Given entries:
-=-=-=-=-
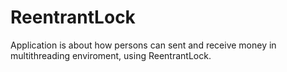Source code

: # ReentrantLock
Application is about how persons can sent and receive money in multithreading enviroment, using ReentrantLock.

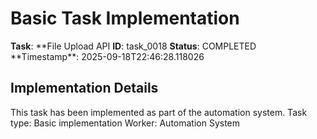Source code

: # Basic Task Implementation

**Task**: **File Upload API
**ID**: task_0018
**Status**: COMPLETED
**Timestamp\*\*: 2025-09-18T22:46:28.118026

## Implementation Details

This task has been implemented as part of the automation system.
Task type: Basic implementation
Worker: Automation System
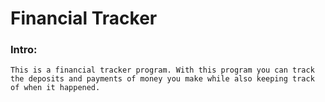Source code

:# Financial Tracker

### Intro:
    This is a financial tracker program. With this program you can track the deposits and payments of money you make while also keeping track of when it happened.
-=-=-=-=-
Task instructions:
A line belongs in the answer if it contains the word "ReentrantLock"; please copy each such line from the material.

Expected output:
: # ReentrantLock
Application is about how persons can sent and receive money in multithreading enviroment, using ReentrantLock.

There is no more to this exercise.